After late Sunday standoffs between law enforcement and small groups of more violent demonstrators, Gov. Nixon announced that the Missouri National Guard would be mobilized in Ferguson.

Bringing in the Guard was not completely out of left field. Earlier last week, as St. Louis County and Ferguson police seemed dead set on using overwhelming displays of force to silence any kind of demonstrations, U.S. Representative John Lewis, D-Ga., a civil rights icon who had himself been a victim of police violence, called on President Barack Obama to invoke martial law and federalize the Missouri National Guard “to protect the people as they protest.”

Martial law has not been declared, and Nixon has placed the Missouri Guard under the command of State Highway Patrol Colonel Ron Replogle. How the guardsmen will integrate with other law enforcement, how they will behave — indeed, what gear they will bring to the streets — remains to be seen, as does how the legacy of historic civil rights-era Guard interventions will influence the perception of a present-day guard that has itself been militarized to some extent by deployments in Iraq and Afghanistan.

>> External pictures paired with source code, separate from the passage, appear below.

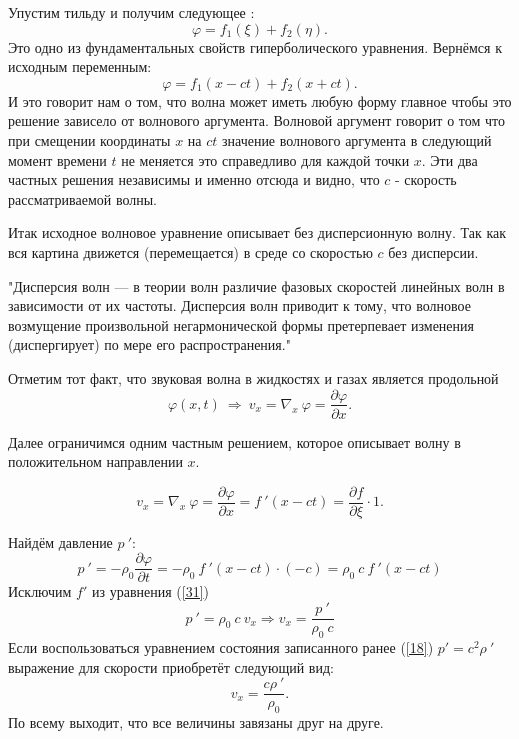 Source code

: \documentclass[14pt,a4paper,oneside]{extarticle}	%
\begin{document}
Упустим тильду и получим следующее :
\begin{equation}\label{28}
\varphi = f_{1}(\xi) + f_{2}(\eta).
\end{equation}
Это одно из фундаментальных свойств гиперболического уравнения.
Вернёмся к исходным переменным:
\begin{equation}\label{29}
\varphi = f_{1}(x-ct) + f_{2}(x+ct).
\end{equation}
И это говорит нам о том, что волна может иметь любую форму главное чтобы это решение зависело от волнового аргумента.
Волновой аргумент говорит о том что при смещении координаты $ x $ на $ ct $ значение волнового аргумента в следующий момент времени $ t $ не меняется это справедливо для каждой точки $ x $.
Эти два частных решения независимы и именно отсюда и видно, что $ c $ - скорость рассматриваемой волны.

Итак исходное волновое уравнение описывает без дисперсионную волну. Так как вся картина движется (перемещается) в среде со скоростью $ c $ без дисперсии.
 
"Дисперсия волн — в теории волн различие фазовых скоростей линейных волн в зависимости от их частоты. Дисперсия волн приводит к тому, что волновое возмущение произвольной негармонической формы претерпевает изменения (диспергирует) по мере его распространения."

Отметим тот факт, что звуковая волна в жидкостях и газах является продольной 
\begin{equation}\label{30}
\varphi(x,t) \: \Rightarrow \: v_{x}=\nabla_{x}\: \varphi = \frac{\partial \varphi}{\partial x}.
\end{equation}

Далее ограничимся одним частным решением, которое описывает волну в положительном направлении $ x $.

\begin{equation}\label{31}
 v_{x}=\nabla_{x}\: \varphi = \frac{\partial \varphi}{\partial x}= f\:'(x-ct) = \frac{\partial f}{\partial \xi} \cdot 1.
\end{equation}

Найдём давление $p\:'$:
\begin{equation}\label{32}
p\:' = - \rho_{0} \frac{\partial \varphi}{\partial t} =  - \rho_{0} \:f\:'(x-ct)\cdot(-c) = \rho_{0}\:c \:f\:'(x-ct)
\end{equation}
Исключим $ f' $ из уравнения (\ref{31})
\begin{equation}\label{33}
p\:' = \rho_{0}\:c \: v_{x} \Rightarrow  v_{x} = \frac{p\:'}{\rho_{0}\:c}
\end{equation}
Если воспользоваться уравнением состояния записанного ранее (\ref{18}) $ p' = c^{2}  \rho\:' $ выражение для скорости приобретёт следующий вид:
\begin{equation}\label{34}
v_{x}= \frac{c \rho\:'}{\rho_{0}}.
\end{equation}
По всему выходит, что все величины завязаны друг на друге.
\end{document}
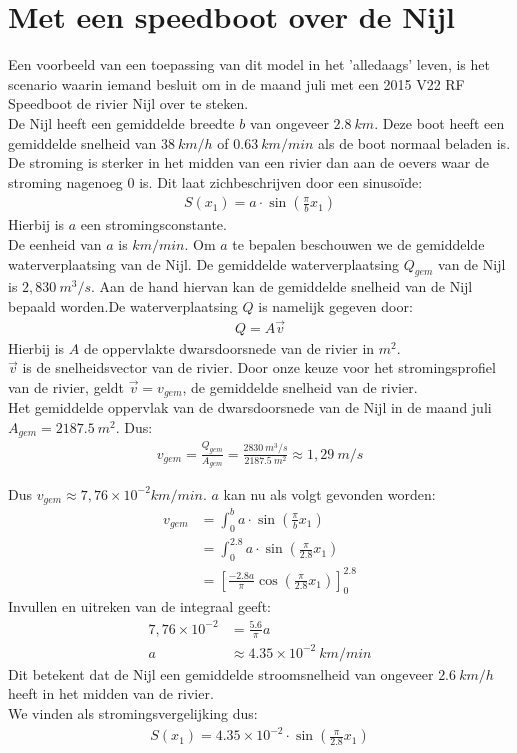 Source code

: \section{Met een speedboot over de Nijl}
	Een voorbeeld van een toepassing van dit model in het 'alledaags' leven, is het scenario waarin iemand besluit om in de maand juli met een 2015 V22 RF\cite{een speedboot} Speedboot de rivier Nijl over te steken.\\ De Nijl heeft een gemiddelde breedte \(b\) van ongeveer \(2.8~km\)\cite{Nijlbreedte}.
Deze boot heeft een gemiddelde snelheid van \(38~km/h\) of \(0.63~km/min\) als de boot normaal beladen is.\cite{bootstats}
De stroming is sterker in het midden van een rivier dan aan de oevers waar de stroming nagenoeg \(0\) is.
Dit laat zichbeschrijven door een sinuso\"ide:
\begin{align}
	S(x_1) = a \cdot \sin(\frac{\pi }{b}x_1)
\end{align}
Hierbij is \(a\) een stromingsconstante. \\
De eenheid van \(a\) is \(km/min\).
Om \(a\) te bepalen beschouwen we de gemiddelde waterverplaatsing van de Nijl.
De gemiddelde waterverplaatsing \(Q_{gem}\) van de Nijl is \(2,830~m^3/s\).\cite{Nijlbreedte}
Aan de hand hiervan kan de gemiddelde snelheid van de Nijl bepaald worden.De waterverplaatsing \(Q\) is namelijk gegeven door\cite{Waterverplaatsing}:
\begin{align*}
	Q=A\overrightarrow{v}
\end{align*}
Hierbij is \(A\) de oppervlakte dwarsdoorsnede van de rivier in \(m^2\).\\
\(\overrightarrow{v}\) is de snelheidsvector van de rivier. Door onze keuze voor het stromingsprofiel van de rivier, geldt \(\overrightarrow{v}=v_{gem}\), de gemiddelde snelheid van de rivier.\\
Het gemiddelde oppervlak van de dwarsdoorsnede van de Nijl in de maand juli \(A_{gem} = 2187.5~m^2\).\cite{Nijlstats}
Dus:
\begin{align*}
	v_{gem} = \frac{Q_{gem}}{A_{gem}}=\frac{2830~m^3/s}{2187.5~m^2}\approx 1,29~m/s
\end{align*}

Dus \(v_{gem}\approx 7,76\times 10^{-2} km/min\). \(a\) kan nu als volgt gevonden worden:
\begin{align*}
	v_{gem} &=\int_0^b a \cdot \sin(\frac{\pi }{b}x_1)\\
	&= \int_0^{2.8} a \cdot \sin(\frac{\pi }{2.8}x_1)\\
	&=\left[\frac{-2.8a}{\pi}\cos(\frac{\pi }{2.8}x_1)\right]_0^{2.8}
\end{align*}
Invullen en uitreken van de integraal geeft:
\begin{align*}
	7,76\times 10^{-2} &= \frac{5.6}{\pi}a\\
	a &\approx 4.35\times 10^{-2}~km/min
\end{align*}
Dit betekent dat de Nijl een gemiddelde stroomsnelheid van ongeveer \(2.6~km/h\) heeft in het midden van de rivier.\\
We vinden als stromingsvergelijking dus:
\begin{align}
	S(x_1) = 4.35\times 10^{-2} \cdot \sin(\frac{\pi }{2.8}x_1)
\end{align}

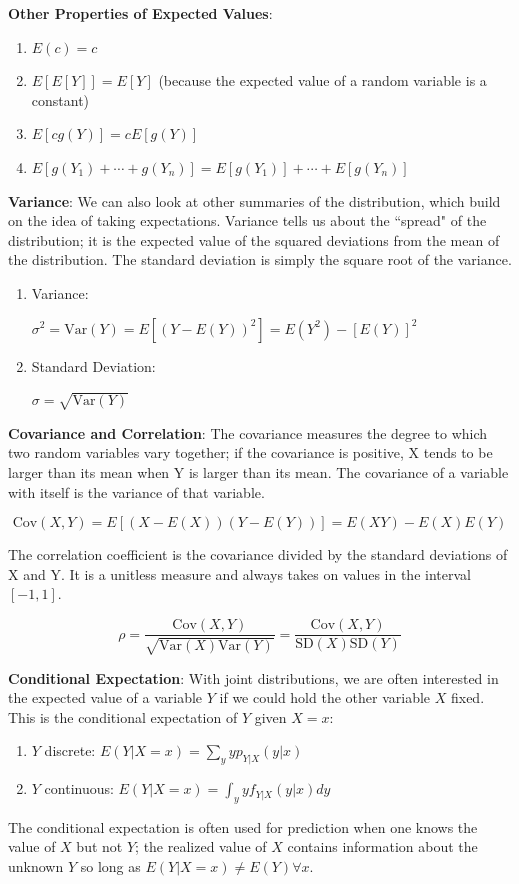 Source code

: \documentclass[20pt]{extarticle}
\newcommand{\be}{\begin{enumerate}}
\newcommand{\ee}{\end{enumerate}}
\newcommand{\pbof}{\parbox[t]{1.5in}}
\newcommand{\Var}{\mathrm{Var}}
\newcommand{\SD}{\mathrm{SD}}
\newcommand{\Cov}{\mathrm{Cov}}
\begin{document}
\item {\bf Other Properties of Expected Values}:
  \be
  \item $E(c)=c$
  \item $E[E[Y]] = E[Y]$ (because the expected value of a random variable is a constant)
  \item $E[c g(Y)]= c E[g(Y)]$
  \item $E[g(Y_1) + \cdots + g(Y_n)]=E[g(Y_1)]+\cdots+E[g(Y_n)]$
  \ee

\item {\bf Variance}:  We can also look at other summaries of the
distribution, which build on the idea of taking expectations.
Variance tells us about the ``spread" of the distribution; it is the
expected value of the squared deviations from the mean of the
distribution.  The standard deviation is simply the square root of the
variance.
  \be
  \item \pbof{Variance:} $\sigma^2= \Var(Y) = E[(Y - E(Y))^2] =  E(Y^2)-[E(Y)]^2$
  \item \pbof{Standard Deviation:} $\sigma= \sqrt{\Var(Y)}$
  \ee

\item {\bf Covariance and Correlation}: The covariance measures the
  degree to which two random variables vary together; if the
  covariance is positive, X tends to be larger than its mean when Y is
  larger than its mean.  The covariance of a variable with itself is
  the variance of that variable.

$$\Cov(X,Y) = E[(X - E(X))(Y - E(Y))] = E(XY) - E(X)E(Y)$$

The correlation coefficient is the covariance divided by the standard
deviations of X and Y.  It is a unitless measure and always takes on
values in the interval $[-1,1]$.

$$\rho = \frac{\Cov(X,Y)}{\sqrt{\Var(X)\Var(Y)}} = \frac{\Cov(X,Y)}{\SD(X)\SD(Y)}$$


\item {\bf Conditional Expectation}: With joint distributions, we are
  often interested in the expected value of a variable $Y$ if we could
  hold the other variable $X$ fixed.  This is the conditional
  expectation of $Y$ given $X = x$: \be
\item $Y$ discrete:  $E(Y|X = x) = \sum_y yp_{Y|X}(y|x)$
\item $Y$ continuous: $E(Y|X = x) = \int_y yf_{Y|X}(y|x)dy$ \ee The
  conditional expectation is often used for prediction when one knows
  the value of $X$ but not $Y$; the realized value of $X$ contains
  information about the unknown $Y$ so long as $E(Y|X = x) \neq E(Y)
  \forall x$.
\end{document}
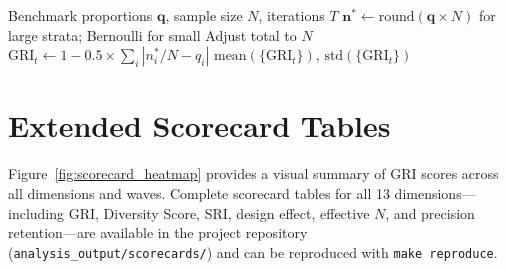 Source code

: \documentclass[11pt,a4paper]{article}
\begin{document}
\begin{algorithm}
\caption{Monte Carlo Maximum GRI}\label{alg:mc}
\begin{algorithmic}[1]
\Require Benchmark proportions $\mathbf{q}$, sample size $N$, iterations $T$
    \State $\mathbf{n}^* \gets \text{round}(\mathbf{q} \times N)$ for large strata; Bernoulli for small
    \State Adjust total to $N$
    \State $\text{GRI}_t \gets 1 - 0.5 \times \sum_i |n^*_i/N - q_i|$
\EndFor
\State \Return $\text{mean}(\{\text{GRI}_t\})$, $\text{std}(\{\text{GRI}_t\})$
\end{algorithmic}
\end{algorithm}

\section{Extended Scorecard Tables}\label{app:tables}

Figure~\ref{fig:scorecard_heatmap} provides a visual summary of GRI scores across all dimensions and waves. Complete scorecard tables for all 13 dimensions---including GRI, Diversity Score, SRI, design effect, effective $N$, and precision retention---are available in the project repository (\texttt{analysis\_output/scorecards/}) and can be reproduced with \texttt{make reproduce}.
\end{document}
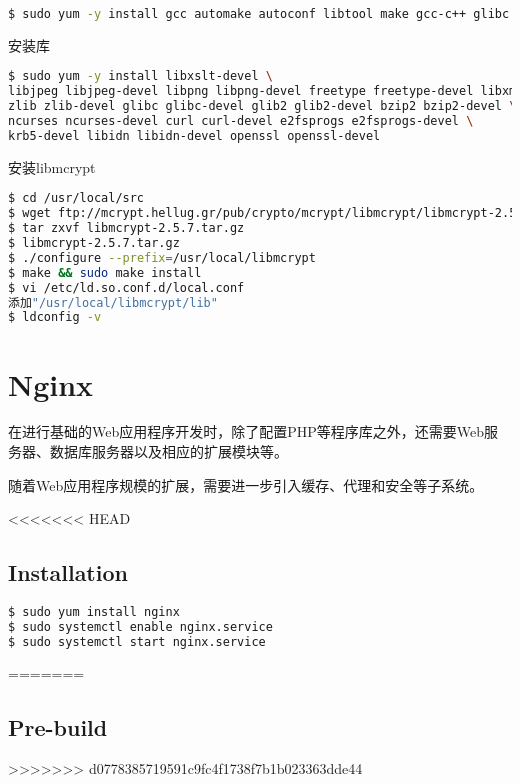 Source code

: \begin{lstlisting}[language=bash]
$ sudo yum -y install gcc automake autoconf libtool make gcc-c++ glibc
\end{lstlisting}

安装库


\begin{lstlisting}[language=bash]
$ sudo yum -y install libxslt-devel \
libjpeg libjpeg-devel libpng libpng-devel freetype freetype-devel libxml2 libxml2-devel \
zlib zlib-devel glibc glibc-devel glib2 glib2-devel bzip2 bzip2-devel \
ncurses ncurses-devel curl curl-devel e2fsprogs e2fsprogs-devel \
krb5-devel libidn libidn-devel openssl openssl-devel
\end{lstlisting}

安装libmcrypt


\begin{lstlisting}[language=bash]
$ cd /usr/local/src
$ wget ftp://mcrypt.hellug.gr/pub/crypto/mcrypt/libmcrypt/libmcrypt-2.5.7.tar.gz
$ tar zxvf libmcrypt-2.5.7.tar.gz
$ libmcrypt-2.5.7.tar.gz
$ ./configure --prefix=/usr/local/libmcrypt
$ make && sudo make install
$ vi /etc/ld.so.conf.d/local.conf
添加"/usr/local/libmcrypt/lib"
$ ldconfig -v
\end{lstlisting}





\section{Nginx}



在进行基础的Web应用程序开发时，除了配置PHP等程序库之外，还需要Web服务器、数据库服务器以及相应的扩展模块等。

随着Web应用程序规模的扩展，需要进一步引入缓存、代理和安全等子系统。


<<<<<<< HEAD


\subsection{Installation}


\begin{lstlisting}[language=bash]
$ sudo yum install nginx
$ sudo systemctl enable nginx.service
$ sudo systemctl start nginx.service
\end{lstlisting}
=======
\subsection{Pre-build}
>>>>>>> d0778385719591c9fc4f1738f7b1b023363dde44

But the battle between the local and state law enforcement commands is only one of the internecine rivalries playing out in the wake of Michael Brown’s death.

Also discussed last week, the growing calls for an independent prosecutor to take control of the investigation into the police shooting of Brown.

While the Justice Department will conduct its own civil rights inquiry into the shooting, the investigation and prosecution of the shooter, Officer Darren Wilson, remains in the hands of St. Louis County Prosecuting Attorney Bob McCulloch. McCulloch’s impartiality has been called into question, both because of his personal story (his police officer father was killed in the line of duty when McCulloch was 12) and because of a number of high-profile cases where McCulloch was seen to favor police — most notably in a 2000 probe of two officers accused of firing 21 shots into a parked car, murdering a suspect in a drug investigation and his passenger.

In other states where high-profile shootings have called impartiality into question, authorities have moved to bring in special state prosecutors. But this would be extremely unusual in Missouri, according to Washington University Law Professor Peter Joy who directs the school’s Criminal Justice Clinic. Joy told the AP that because prosecutors in Missouri are elected officials, “the buck stops with the prosecutor” in each county.

A change could be made by Missouri Attorney General Chris Koster — and St. Louis County Executive Charlie Dooley has asked the AG to do just that — but that move, too, comes with baggage. Dooley has not been an ally of McCulloch in the past, and in return, McCulloch campaigned for Dooley’s rival in the recent state primary. Dooley, who has been county executive for 10 years, lost to that McCulloch-backed rival, Steve Stenger, earlier this month.

But there is also community pressure. Organizers said Sunday that they had gathered 20,000 signatures, with a goal of collecting 50,000, on a petition asking McCulloch to step aside.

“Many community members don’t believe he can be fair and impartial,” said state Senator Jamilah Nasheed in the St. Louis Post-Dispatch. Adding that she would continue to put pressure on McCulloch to “resign.”

As of this writing, McCulloch remains in place. But word comes this afternoon that, in an effort to again ease tensions in the streets, there will be no curfew in Ferguson. At what point the politics and security concerns take a back seat to the search for justice in the shooting death of an unarmed teenager still remains to be seen.